Assignment = Retype word for word the first line of the listing and each line after it up to the line with "[Back to start](../plane.md)", with the pictures taken out.

- Opening Delimiter -

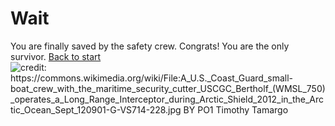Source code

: # Wait
You are finally saved by the safety crew. Congrats! You are the only survivor.
[Back to start](../plane.md)
![credit: https://commons.wikimedia.org/wiki/File:A_U.S._Coast_Guard_small-boat_crew_with_the_maritime_security_cutter_USCGC_Bertholf_(WMSL_750)_operates_a_Long_Range_Interceptor_during_Arctic_Shield_2012_in_the_Arctic_Ocean_Sept_120901-G-VS714-228.jpg BY PO1 Timothy Tamargo
](wait.PNG)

- Closing Delimiter -

Worked solution =
Source code

: # Wait
You are finally saved by the safety crew. Congrats! You are the only survivor.
[Back to start](../plane.md)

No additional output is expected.